Axenic cultures of M. aeruginosa NIES-3787, NIES-3804, NIES-3806, and NIES-3807 were obtained from the microbial culture collection of the National Institute for Environmental Studies (https://mcc.nies.go.jp/index.html). These strains were established by using a micropipette under an inverted microscope. The strains were cultured in 10 ml of Microcystis aeruginosa medium at 22°C under light at 25 μmol photons m−2 s−1 with a 12:12-h light/dark cycle. Genomic DNA was extracted from 10-ml cultures of these strains using Agencourt Chloropure (Beckman Coulter) following the manufacturer’s protocol. The resultant DNAs were fragmented to approximately 550 bp using an M220 ultrasonicator (Covaris). Genomic libraries of paired-end reads were constructed using a NEBNext Ultra II DNA library prep kit for Illumina (New England Biolabs). Next-generation sequencing was performed with the MiSeq platform (Illumina) using a 500-cycle MiSeq reagent kit version 2. The resultant paired-end reads for NIES-3787, NIES-3804, NIES-3806, and NIES-3807 were 151,461,029 bp, 643,439,906 bp, 395,828,445 bp, and 197,435,680 bp, respectively. The raw reads were trimmed using Trimmomatic version 0.38 (5), and then de novo assembly was performed using SPAdes version 3.11.1 (6) in Shovill version 1.0.4 (https://github.com/tseemann/shovill). Next, the assembled scaffolds were polished using Pilon version 1.22 (7). After the removal of short reads (<200 bp), functional annotation was performed using the DFAST legacy server (8) with CyanoBase (9) as a database. We used CheckM version 1.0.11 to estimate genome completeness (10). Default parameters were used for all software. Group identification analysis of each strain was carried out based on ftsZ, one of seven multilocus sequence typing loci (2, 3).

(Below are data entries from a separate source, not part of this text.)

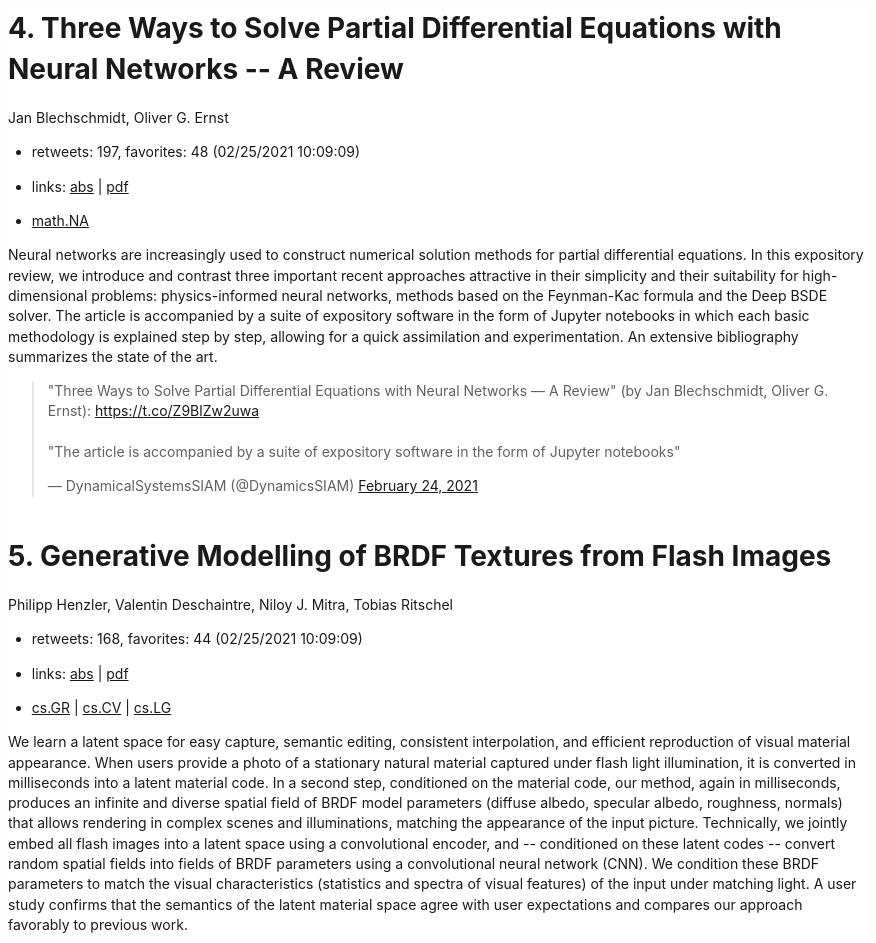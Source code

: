 


# 4. Three Ways to Solve Partial Differential Equations with Neural Networks  -- A Review

Jan Blechschmidt, Oliver G. Ernst

- retweets: 197, favorites: 48 (02/25/2021 10:09:09)

- links: [abs](https://arxiv.org/abs/2102.11802) | [pdf](https://arxiv.org/pdf/2102.11802)
- [math.NA](https://arxiv.org/list/math.NA/recent)

Neural networks are increasingly used to construct numerical solution methods for partial differential equations. In this expository review, we introduce and contrast three important recent approaches attractive in their simplicity and their suitability for high-dimensional problems: physics-informed neural networks, methods based on the Feynman-Kac formula and the Deep BSDE solver. The article is accompanied by a suite of expository software in the form of Jupyter notebooks in which each basic methodology is explained step by step, allowing for a quick assimilation and experimentation. An extensive bibliography summarizes the state of the art.

<blockquote class="twitter-tweet"><p lang="en" dir="ltr">&quot;Three Ways to Solve Partial Differential Equations with Neural Networks — A Review&quot; (by Jan Blechschmidt, Oliver G. Ernst): <a href="https://t.co/Z9BlZw2uwa">https://t.co/Z9BlZw2uwa</a><br><br>&quot;The article is accompanied by a suite of expository software in the form of Jupyter notebooks&quot;</p>&mdash; DynamicalSystemsSIAM (@DynamicsSIAM) <a href="https://twitter.com/DynamicsSIAM/status/1364404825606090754?ref_src=twsrc%5Etfw">February 24, 2021</a></blockquote>
<script async src="https://platform.twitter.com/widgets.js" charset="utf-8"></script>




# 5. Generative Modelling of BRDF Textures from Flash Images

Philipp Henzler, Valentin Deschaintre, Niloy J. Mitra, Tobias Ritschel

- retweets: 168, favorites: 44 (02/25/2021 10:09:09)

- links: [abs](https://arxiv.org/abs/2102.11861) | [pdf](https://arxiv.org/pdf/2102.11861)
- [cs.GR](https://arxiv.org/list/cs.GR/recent) | [cs.CV](https://arxiv.org/list/cs.CV/recent) | [cs.LG](https://arxiv.org/list/cs.LG/recent)

We learn a latent space for easy capture, semantic editing, consistent interpolation, and efficient reproduction of visual material appearance. When users provide a photo of a stationary natural material captured under flash light illumination, it is converted in milliseconds into a latent material code. In a second step, conditioned on the material code, our method, again in milliseconds, produces an infinite and diverse spatial field of BRDF model parameters (diffuse albedo, specular albedo, roughness, normals) that allows rendering in complex scenes and illuminations, matching the appearance of the input picture. Technically, we jointly embed all flash images into a latent space using a convolutional encoder, and -- conditioned on these latent codes -- convert random spatial fields into fields of BRDF parameters using a convolutional neural network (CNN). We condition these BRDF parameters to match the visual characteristics (statistics and spectra of visual features) of the input under matching light. A user study confirms that the semantics of the latent material space agree with user expectations and compares our approach favorably to previous work.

The genome assembly results are detailed in Table 1. As the result of group identification analysis, NIES-3787, NIES-3806, and NIES-3807 were identified as group G, and NIES-3804 was not assigned to any known group. These four strains did not possess a microcystin biosynthetic gene cluster (11). However, some secondary metabolite gene clusters, including aeruginosin (NIES-3787, NIES-3806, and NIES-3807) (12), anabaenopeptin (NIES-3806) (13), microcyclamide (NIES-3804) (14), and micropeptin (NIES-3787 and NIES-3806) (15), were predicted using antiSMASH version 5.0.0 (16). Additional genomic information about M. aeruginosa would be useful for monitoring algal blooms and managing freshwater ecosystems.

TABLE 1

Characteristics and accession numbers of four Microcystis aeruginosa genomes

Strain name	Assembly size (bp)	No. of contigs	N50 (bp)	Genome completeness (%)	CheckM contamination (%)	GC content (%)	No. of coding sequences	Accession no. of whole-genome shotgun submissions	SRA accession no.	GenBank assembly accession no.
NIES-3787	4,378,226	214	73,037	99.89	0.66	43.0	4,126	BJCH01000001–BJCH01000214	DRR205020	GCA_009811815
NIES-3804	4,524,637	238	45,562	99.89	0.37	43.0	4,226	BJCI01000001–BJCI01000238	DRR205021	GCA_009811835
NIES-3806	4,522,702	235	67,327	99.89	0.37	43.0	4,180	BJCJ01000001–BJCJ01000235	DRR205022	GCA_009811855
NIES-3807	4,370,004	214	46,356	99.89	0.95	43.0	4,066	BJCK01000001–BJCK01000228	DRR205023	GCA_009811875

Data availability.

The draft genomic sequences of Microcystis aeruginosa NIES-3787, NIES-3804, NIES-3806, and NIES-3807 have been deposited in DDBJ/EMBL/GenBank under the accession numbers BJCH01000001 to BJCH01000214, BJCI01000001 to BJCI01000238, BJCJ01000001 to BJCJ01000235, and BJCK01000001 to BJCK01000228, respectively. The raw genomic reads of the strains are available in DDBJ/EMBL/GenBank under the accession numbers DRR205020, DRR205021, DRR205022, and DRR205023, respectively.